Un bambino che non c’è più, una famiglia distrutta e tre persone indagate a piede libero. È ciò che resta il giorno dopo l’assurdo incidente nella metropolitana di Roma, fermata Furio Camillo (FOTO). Sono da poco passate le 17 di giovedì 9 luglio quando il piccolo Marco, 4 anni, rimane bloccato nell’ascensore insieme a sua madre.

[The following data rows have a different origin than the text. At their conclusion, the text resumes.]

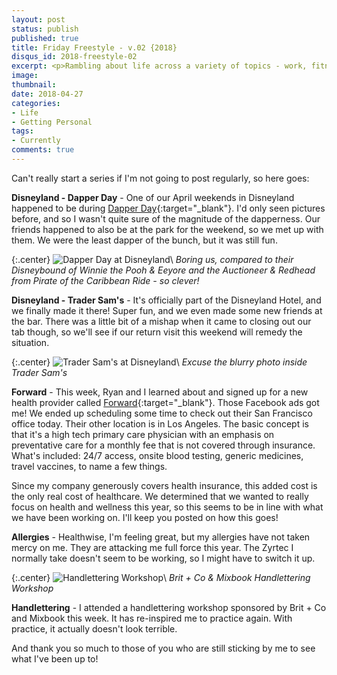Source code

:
 ```yaml
---
layout: post
status: publish
published: true
title: Friday Freestyle - v.02 {2018}
disqus_id: 2018-freestyle-02
excerpt: <p>Rambling about life across a variety of topics - work, fitness, volunteering, Disneyland, reading, budgeting/saving money and decluttering. A whole lot of everything!</p>
image: 
thumbnail: 
date: 2018-04-27
categories:
- Life
- Getting Personal
tags: 
- Currently
comments: true
---
```

Can't really start a series if I'm not going to post regularly, so here goes: 

**Disneyland - Dapper Day** - One of our April weekends in Disneyland happened to be during [Dapper Day](http://dapperday.com){:target="_blank"}. I'd only seen pictures before, and so I wasn't quite sure of the magnitude of the dapperness. Our friends happened to also be at the park for the weekend, so we met up with them. We were the least dapper of the bunch, but it was still fun. 

{:.center}
![Dapper Day at Disneyland](https://c1.staticflickr.com/1/980/41709960322_4168f8179c_c.jpg)\\
*Boring us, compared to their Disneybound of Winnie the Pooh & Eeyore and the Auctioneer & Redhead from Pirate of the Caribbean Ride - so clever!*

**Disneyland - Trader Sam's** - It's officially part of the Disneyland Hotel, and we finally made it there! Super fun, and we even made some new friends at the bar. There was a little bit of a mishap when it came to closing out our tab though, so we'll see if our return visit this weekend will remedy the situation. 

{:.center}
![Trader Sam's at Disneyland](https://c1.staticflickr.com/1/978/26882716887_2f80209332_c.jpg)\\
*Excuse the blurry photo inside Trader Sam's*

**Forward** - This week, Ryan and I learned about and signed up for a new health provider called [Forward](https://goforward.com){:target="_blank"}. Those Facebook ads got me! We ended up scheduling some time to check out their San Francisco office today. Their other location is in Los Angeles. The basic concept is that it's a high tech primary care physician with an emphasis on preventative care for a monthly fee that is not covered through insurance. What's included: 24/7 access, onsite blood testing, generic medicines, travel vaccines, to name a few things. 

Since my company generously covers health insurance, this added cost is the only real cost of healthcare. We determined that we wanted to really focus on health and wellness this year, so this seems to be in line with what we have been working on. I'll keep you posted on how this goes! 

**Allergies** - Healthwise, I'm feeling great, but my allergies have not taken mercy on me. They are attacking me full force this year. The Zyrtec I normally take doesn't seem to be working, so I might have to switch it up. 

{:.center}
![Handlettering Workshop](https://c1.staticflickr.com/1/973/41710094182_006dac43af_c.jpg)\\
*Brit + Co & Mixbook Handlettering Workshop*

**Handlettering** - I attended a handlettering workshop sponsored by Brit + Co and Mixbook this week. It has re-inspired me to practice again. With practice, it actually doesn't look terrible. 

And thank you so much to those of you who are still sticking by me to see what I've been up to!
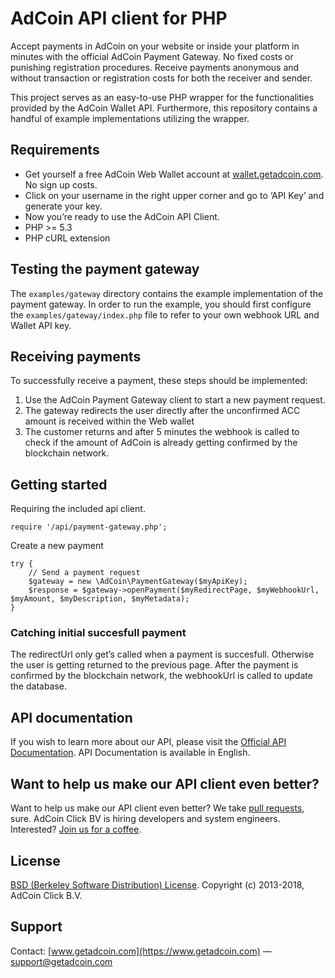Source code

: # AdCoin API client for PHP

Accept payments in AdCoin on your website or inside your platform in minutes with the official AdCoin Payment Gateway. No fixed costs or punishing registration procedures. Receive payments anonymous and without transaction or registration costs for both the receiver and sender. 

This project serves as an easy-to-use PHP wrapper for the functionalities provided by the AdCoin Wallet API.
Furthermore, this repository contains a handful of example implementations utilizing the wrapper.

## Requirements
* Get yourself a free AdCoin Web Wallet account at [wallet.getadcoin.com](https://wallet.getadcoin.com). No sign up costs.
* Click on your username in the right upper corner and go to ‘API Key’ and generate your key. 
* Now you’re ready to use the AdCoin API Client. 
* PHP >= 5.3
* PHP cURL extension


## Testing the payment gateway
The `examples/gateway` directory contains the example implementation of the payment gateway.
In order to run the example, you should first configure the `examples/gateway/index.php` file to refer to your own webhook URL and Wallet API key.

## Receiving payments 
To successfully receive a payment, these steps should be implemented:
1.	Use the AdCoin Payment Gateway client to start a new payment request. 
2.	The gateway redirects the user directly after the unconfirmed ACC amount is received within the Web wallet
3.	The customer returns and after 5 minutes the webhook is called to check if the amount of AdCoin is already getting confirmed by the blockchain network. 

## Getting started
Requiring the included api client.

```require '/api/payment-gateway.php';```

Create a new payment

```
try {
	// Send a payment request
	$gateway = new \AdCoin\PaymentGateway($myApiKey);
	$response = $gateway->openPayment($myRedirectPage, $myWebhookUrl, $myAmount, $myDescription, $myMetadata);
}
```
### Catching initial succesfull payment
The redirectUrl only get’s called when a payment is succesfull. Otherwise the user is getting returned to the previous page. After the payment is confirmed by the blockchain network, the webhookUrl is called to update the database.  

## API documentation ##
If you wish to learn more about our API, please visit the [Official API Documentation](https://www.getadcoin.com/api). API Documentation is available in English.

## Want to help us make our API client even better? ##

Want to help us make our API client even better? We take [pull requests](https://github.com/adcoin-project/api-php-wrapper/pulls), sure.  AdCoin Click BV is hiring developers and system engineers. Interested? [Join us for a coffee](mailto:info@getadcoin.com).

## License ##
[BSD (Berkeley Software Distribution) License](https://opensource.org/licenses/bsd-license.php).
Copyright (c) 2013-2018, AdCoin Click B.V.

## Support ##
Contact: [www.getadcoin.com](https://www.getadcoin.com) — support@getadcoin.com
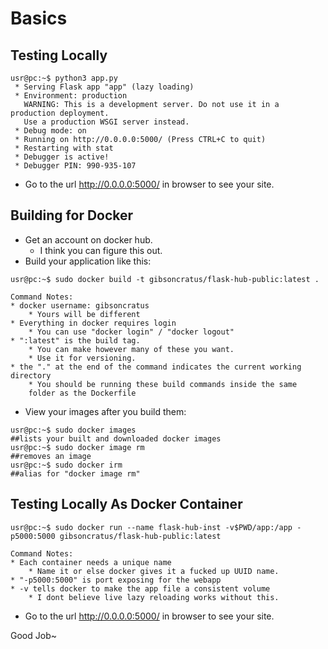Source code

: # Basics
## Testing Locally
```console
usr@pc:~$ python3 app.py
 * Serving Flask app "app" (lazy loading)
 * Environment: production
   WARNING: This is a development server. Do not use it in a production deployment.
   Use a production WSGI server instead.
 * Debug mode: on
 * Running on http://0.0.0.0:5000/ (Press CTRL+C to quit)
 * Restarting with stat
 * Debugger is active!
 * Debugger PIN: 990-935-107
```
* Go to the url http://0.0.0.0:5000/ in browser to see your site.

## Building for Docker
* Get an account on docker hub.
    * I think you can figure this out.
* Build your application like this:
```console
usr@pc:~$ sudo docker build -t gibsoncratus/flask-hub-public:latest .
```
    Command Notes:
    * docker username: gibsoncratus
        * Yours will be different
    * Everything in docker requires login
        * You can use "docker login" / "docker logout"
    * ":latest" is the build tag. 
        * You can make however many of these you want. 
        * Use it for versioning. 
    * the "." at the end of the command indicates the current working directory
        * You should be running these build commands inside the same 
        folder as the Dockerfile

* View your images after you build them:

```console
usr@pc:~$ sudo docker images
##lists your built and downloaded docker images
usr@pc:~$ sudo docker image rm
##removes an image
usr@pc:~$ sudo docker irm
##alias for "docker image rm"
```

## Testing Locally As Docker Container
```console
usr@pc:~$ sudo docker run --name flask-hub-inst -v$PWD/app:/app -p5000:5000 gibsoncratus/flask-hub-public:latest
```

    Command Notes:
    * Each container needs a unique name
        * Name it or else docker gives it a fucked up UUID name.
    * "-p5000:5000" is port exposing for the webapp
    * -v tells docker to make the app file a consistent volume
        * I dont believe live lazy reloading works without this.

* Go to the url http://0.0.0.0:5000/ in browser to see your site.

Good Job~
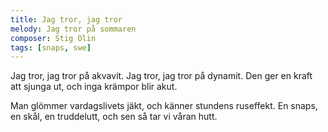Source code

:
 ```yaml
---
title: Jag tror, jag tror
melody: Jag tror på sommaren
composer: Stig Olin
tags: [snaps, swe]
---
```


Jag tror, jag tror på akvavit.
Jag tror, jag tror på dynamit.
Den ger en kraft att sjunga ut,
och inga krämpor blir akut.

Man glömmer vardagslivets jäkt,
och känner stundens ruseffekt.
En snaps, en skål, en truddelutt,
och sen så tar vi våran hutt.
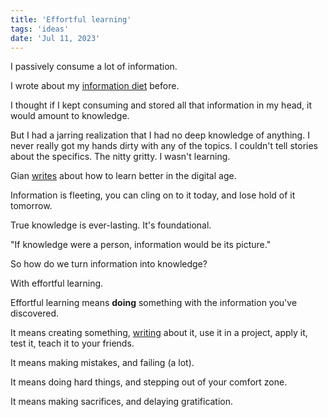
 ```yaml
---
title: 'Effortful learning'
tags: 'ideas'
date: 'Jul 11, 2023'
---
```


I passively consume a lot of information.

I wrote about my [information diet](https://www.bneo.xyz/posts/information) before.

I thought if I kept consuming and stored all that information in my head, it would amount to knowledge.

But I had a jarring realization that I had no deep knowledge of anything. I never really got my hands dirty with any of the topics. I couldn't tell stories about the specifics. The nitty gritty. I wasn't learning.

Gian [writes](https://giansegato.com/essays/edutainment-is-not-learning) about how to learn better in the digital age.

Information is fleeting, you can cling on to it today, and lose hold of it tomorrow.

True knowledge is ever-lasting. It's foundational.

"If knowledge were a person, information would be its picture."

So how do we turn information into knowledge?

With effortful learning.

Effortful learning means **doing** something with the information you've discovered.

It means creating something, [writing](https://notes.andymatuschak.org/Evergreen_notes) about it, use it in a project, apply it, test it, teach it to your friends.

It means making mistakes, and failing (a lot).

It means doing hard things, and stepping out of your comfort zone.

It means making sacrifices, and delaying gratification.
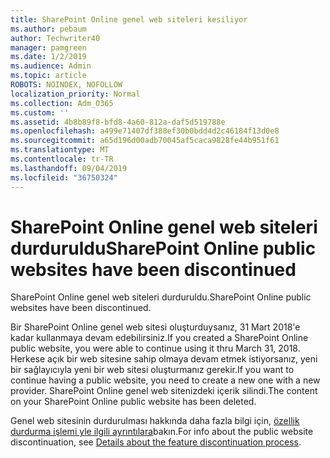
 ```yaml
---
title: SharePoint Online genel web siteleri kesiliyor
ms.author: pebaum
author: Techwriter40
manager: pamgreen
ms.date: 1/2/2019
ms.audience: Admin
ms.topic: article
ROBOTS: NOINDEX, NOFOLLOW
localization_priority: Normal
ms.collection: Adm_O365
ms.custom: ''
ms.assetid: 4b8b89f8-bfd8-4a60-812a-daf5d519788e
ms.openlocfilehash: a499e71407df388ef30b0bdd4d2c46184f13d0e8
ms.sourcegitcommit: a65d196d00adb70045af5caca9828fe44b951f61
ms.translationtype: MT
ms.contentlocale: tr-TR
ms.lasthandoff: 09/04/2019
ms.locfileid: "36750324"
---
```

# <a name="sharepoint-online-public-websites-have-been-discontinued"></a><span data-ttu-id="582f1-102">SharePoint Online genel web siteleri durduruldu</span><span class="sxs-lookup"><span data-stu-id="582f1-102">SharePoint Online public websites have been discontinued</span></span>

<span data-ttu-id="582f1-103">SharePoint Online genel web siteleri durduruldu.</span><span class="sxs-lookup"><span data-stu-id="582f1-103">SharePoint Online public websites have been discontinued.</span></span>

<span data-ttu-id="582f1-104">Bir SharePoint Online genel web sitesi oluşturduysanız, 31 Mart 2018'e kadar kullanmaya devam edebilirsiniz.</span><span class="sxs-lookup"><span data-stu-id="582f1-104">If you created a SharePoint Online public website, you were able to continue using it thru March 31, 2018.</span></span> <span data-ttu-id="582f1-105">Herkese açık bir web sitesine sahip olmaya devam etmek istiyorsanız, yeni bir sağlayıcıyla yeni bir web sitesi oluşturmanız gerekir.</span><span class="sxs-lookup"><span data-stu-id="582f1-105">If you want to continue having a public website, you need to create a new one with a new provider.</span></span> <span data-ttu-id="582f1-106">SharePoint Online genel web sitenizdeki içerik silindi.</span><span class="sxs-lookup"><span data-stu-id="582f1-106">The content on your SharePoint Online public website has been deleted.</span></span>

<span data-ttu-id="582f1-107">Genel web sitesinin durdurulması hakkında daha fazla bilgi için, [özellik durdurma işlemi yle ilgili ayrıntılara](https://go.microsoft.com/fwlink/?linkid=866980)bakın.</span><span class="sxs-lookup"><span data-stu-id="582f1-107">For info about the public website discontinuation, see [Details about the feature discontinuation process](https://go.microsoft.com/fwlink/?linkid=866980).</span></span>
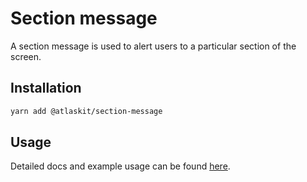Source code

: # Section message

A section message is used to alert users to a particular section of the screen.

## Installation

```sh
yarn add @atlaskit/section-message
```

## Usage

Detailed docs and example usage can be found [here](https://atlassian.design/components/section-message/).
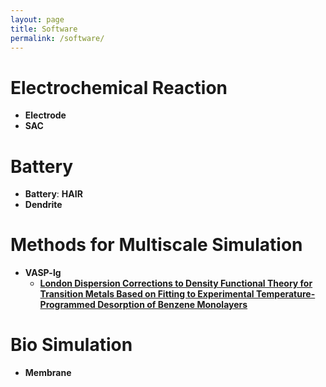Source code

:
 ```yaml
---
layout: page
title: Software
permalink: /software/
---
```


# **Electrochemical Reaction**
- **Electrode**
- **SAC**

# **Battery**
- **Battery**: **HAIR**
- **Dendrite**

# **Methods for Multiscale Simulation**
- **VASP-lg**
  - [**London Dispersion Corrections to Density Functional Theory for Transition Metals Based on Fitting to Experimental Temperature-Programmed Desorption of Benzene Monolayers**](https://pubs.acs.org/doi/10.1021/acs.jpclett.0c03126)

# **Bio Simulation**
- **Membrane**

Dai rilievi e dalla ricostruzione degli investigatori la dinamica più probabile è la seguente: un addetto dell’Atac, la società dei trasporti della Capitale, avrebbe affiancato un altro ascensore a quello bloccato per tentare un trasbordo della donna e del piccolo. In pochi attimi però si è consumata la tragedia. Il bambino è caduto nello spazio tra i due ascensori, circa 40 centimetri, precipitando per 20 metri e rendendo inutili i successivi tentativi di soccorso.

Inchiesta per omicidio colposo - Le tre persone denunciate dai carabinieri della Compagnia piazza Dante e della stazione Tuscolana sono appunto il dipendente dell'Atac e due guardie giurate presenti al momento dell’incidente. Dovranno rispondere di concorso in omicidio colposo con diverse responsabilità a seconda di quello che emergerà dalle ulteriori indagini. L'inchiesta è coordinata dal procuratore aggiunto della Procura di Roma, Pierfilippo Laviani.

Lutto cittadino per i funerali
- Intanto il sindaco di Roma, Ignazio Marino, ha annunciato che sarà proclamato il lutto cittadino per il giorno dei funerali.